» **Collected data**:
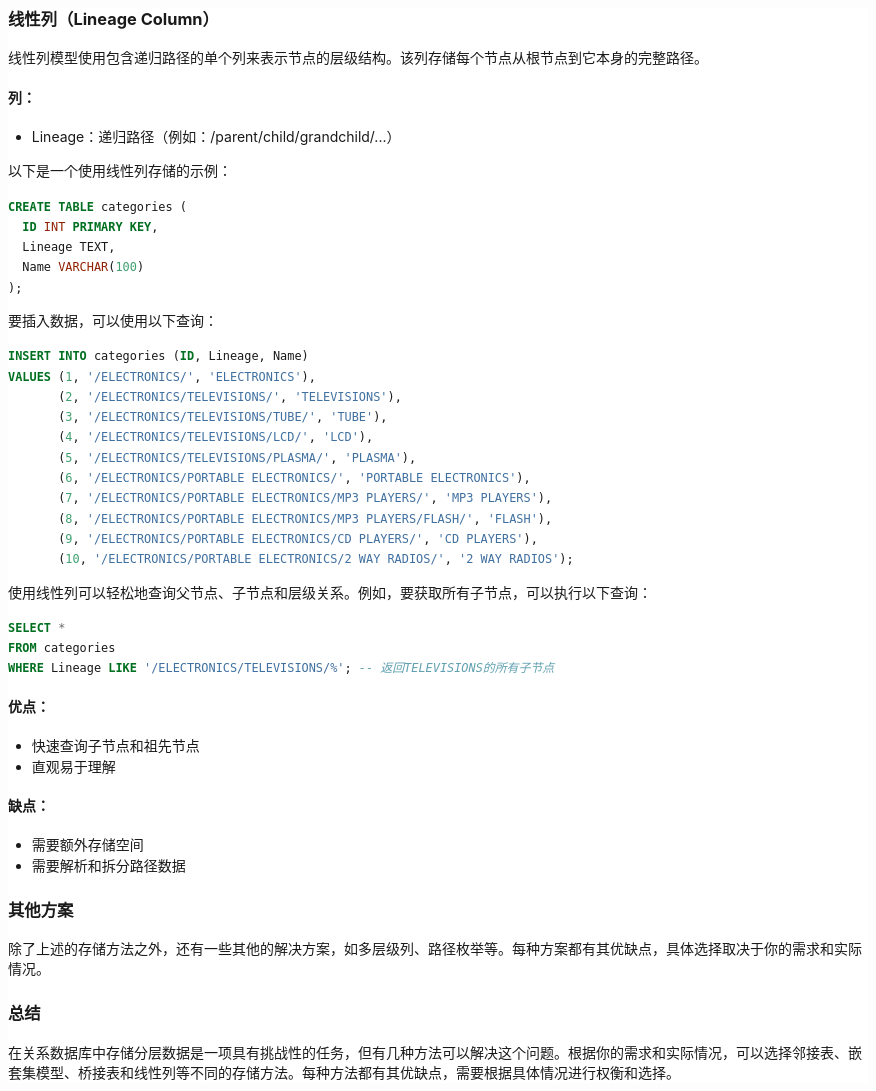 ### 线性列（Lineage Column）

线性列模型使用包含递归路径的单个列来表示节点的层级结构。该列存储每个节点从根节点到它本身的完整路径。

#### 列：
- Lineage：递归路径（例如：/parent/child/grandchild/...）

以下是一个使用线性列存储的示例：

```sql
CREATE TABLE categories (
  ID INT PRIMARY KEY,
  Lineage TEXT,
  Name VARCHAR(100)
);
```

要插入数据，可以使用以下查询：

```sql
INSERT INTO categories (ID, Lineage, Name)
VALUES (1, '/ELECTRONICS/', 'ELECTRONICS'),
       (2, '/ELECTRONICS/TELEVISIONS/', 'TELEVISIONS'),
       (3, '/ELECTRONICS/TELEVISIONS/TUBE/', 'TUBE'),
       (4, '/ELECTRONICS/TELEVISIONS/LCD/', 'LCD'),
       (5, '/ELECTRONICS/TELEVISIONS/PLASMA/', 'PLASMA'),
       (6, '/ELECTRONICS/PORTABLE ELECTRONICS/', 'PORTABLE ELECTRONICS'),
       (7, '/ELECTRONICS/PORTABLE ELECTRONICS/MP3 PLAYERS/', 'MP3 PLAYERS'),
       (8, '/ELECTRONICS/PORTABLE ELECTRONICS/MP3 PLAYERS/FLASH/', 'FLASH'),
       (9, '/ELECTRONICS/PORTABLE ELECTRONICS/CD PLAYERS/', 'CD PLAYERS'),
       (10, '/ELECTRONICS/PORTABLE ELECTRONICS/2 WAY RADIOS/', '2 WAY RADIOS');
```

使用线性列可以轻松地查询父节点、子节点和层级关系。例如，要获取所有子节点，可以执行以下查询：

```sql
SELECT *
FROM categories
WHERE Lineage LIKE '/ELECTRONICS/TELEVISIONS/%'; -- 返回TELEVISIONS的所有子节点
```

#### 优点：
- 快速查询子节点和祖先节点
- 直观易于理解

#### 缺点：
- 需要额外存储空间
- 需要解析和拆分路径数据

### 其他方案

除了上述的存储方法之外，还有一些其他的解决方案，如多层级列、路径枚举等。每种方案都有其优缺点，具体选择取决于你的需求和实际情况。

### 总结

在关系数据库中存储分层数据是一项具有挑战性的任务，但有几种方法可以解决这个问题。根据你的需求和实际情况，可以选择邻接表、嵌套集模型、桥接表和线性列等不同的存储方法。每种方法都有其优缺点，需要根据具体情况进行权衡和选择。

» **Aim of the exercise**: Which lines in the data above contain "PLAYERS"? Show each one.

» **Exercise result**:
       (7, '/ELECTRONICS/PORTABLE ELECTRONICS/MP3 PLAYERS/', 'MP3 PLAYERS'),
       (8, '/ELECTRONICS/PORTABLE ELECTRONICS/MP3 PLAYERS/FLASH/', 'FLASH'),
       (9, '/ELECTRONICS/PORTABLE ELECTRONICS/CD PLAYERS/', 'CD PLAYERS'),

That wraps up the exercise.